==== Data to use ====

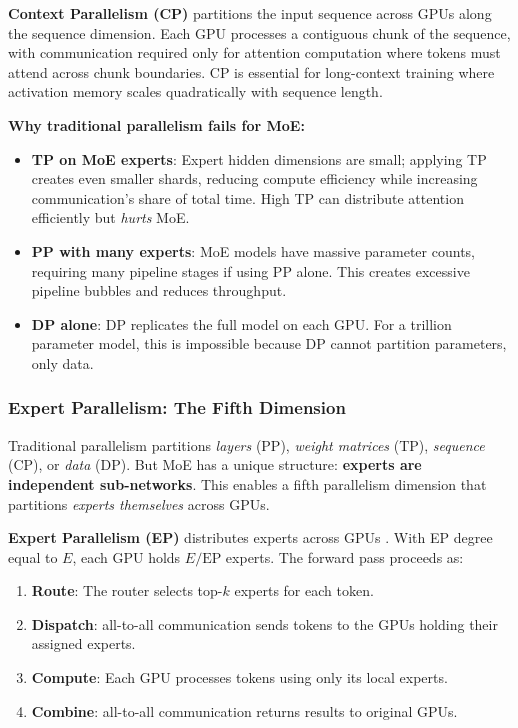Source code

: \documentclass[10pt,logo,copyright]{nvidiatechreport}
\begin{document}
\textbf{Context Parallelism (CP)} \cite{korthikanti2023sequence,liu2023ringattention,jacobs2023deepspeedulysses} partitions the input sequence across GPUs along the sequence dimension. Each GPU processes a contiguous chunk of the sequence, with communication required only for attention computation where tokens must attend across chunk boundaries. CP is essential for long-context training where activation memory scales quadratically with sequence length.

\textbf{Why traditional parallelism fails for MoE:}

\begin{itemize}
    \item \textbf{TP on MoE experts}: Expert hidden dimensions are small; applying TP creates even smaller shards, reducing compute efficiency while increasing communication's share of total time. High TP can distribute attention efficiently but \emph{hurts} MoE.
    \item \textbf{PP with many experts}: MoE models have massive parameter counts, requiring many pipeline stages if using PP alone. This creates excessive pipeline bubbles and reduces throughput.
    \item \textbf{DP alone}: DP replicates the full model on each GPU. For a trillion parameter model, this is impossible because DP cannot partition parameters, only data.
\end{itemize}

\subsubsection{Expert Parallelism: The Fifth Dimension}\label{sec:expert-parallelism}

Traditional parallelism partitions \emph{layers} (PP), \emph{weight matrices} (TP), \emph{sequence} (CP), or \emph{data} (DP). But MoE has a unique structure: \textbf{experts are independent sub-networks}. This enables a fifth parallelism dimension that partitions \emph{experts themselves} across GPUs.

\textbf{Expert Parallelism (EP)} distributes experts across GPUs \cite{lepikhin2020gshard}. With EP degree equal to $E$, each GPU holds $E/\text{EP}$ experts. The forward pass proceeds as:

\begin{enumerate}
    \item \textbf{Route}: The router selects top-$k$ experts for each token.
    \item \textbf{Dispatch}: all-to-all communication sends tokens to the GPUs holding their assigned experts.
    \item \textbf{Compute}: Each GPU processes tokens using only its local experts.
    \item \textbf{Combine}: all-to-all communication returns results to original GPUs.
\end{enumerate}
\end{document}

====

Once the pictures are set aside, repeat the data above exactly.

▶ Result below:
Source code

: \documentclass[10pt,logo,copyright]{nvidiatechreport}
\begin{document}
\textbf{Context Parallelism (CP)} \cite{korthikanti2023sequence,liu2023ringattention,jacobs2023deepspeedulysses} partitions the input sequence across GPUs along the sequence dimension. Each GPU processes a contiguous chunk of the sequence, with communication required only for attention computation where tokens must attend across chunk boundaries. CP is essential for long-context training where activation memory scales quadratically with sequence length.

\textbf{Why traditional parallelism fails for MoE:}

\begin{itemize}
    \item \textbf{TP on MoE experts}: Expert hidden dimensions are small; applying TP creates even smaller shards, reducing compute efficiency while increasing communication's share of total time. High TP can distribute attention efficiently but \emph{hurts} MoE.
    \item \textbf{PP with many experts}: MoE models have massive parameter counts, requiring many pipeline stages if using PP alone. This creates excessive pipeline bubbles and reduces throughput.
    \item \textbf{DP alone}: DP replicates the full model on each GPU. For a trillion parameter model, this is impossible because DP cannot partition parameters, only data.
\end{itemize}

\subsubsection{Expert Parallelism: The Fifth Dimension}\label{sec:expert-parallelism}

Traditional parallelism partitions \emph{layers} (PP), \emph{weight matrices} (TP), \emph{sequence} (CP), or \emph{data} (DP). But MoE has a unique structure: \textbf{experts are independent sub-networks}. This enables a fifth parallelism dimension that partitions \emph{experts themselves} across GPUs.

\textbf{Expert Parallelism (EP)} distributes experts across GPUs \cite{lepikhin2020gshard}. With EP degree equal to $E$, each GPU holds $E/\text{EP}$ experts. The forward pass proceeds as:

\begin{enumerate}
    \item \textbf{Route}: The router selects top-$k$ experts for each token.
    \item \textbf{Dispatch}: all-to-all communication sends tokens to the GPUs holding their assigned experts.
    \item \textbf{Compute}: Each GPU processes tokens using only its local experts.
    \item \textbf{Combine}: all-to-all communication returns results to original GPUs.
\end{enumerate}
\end{document}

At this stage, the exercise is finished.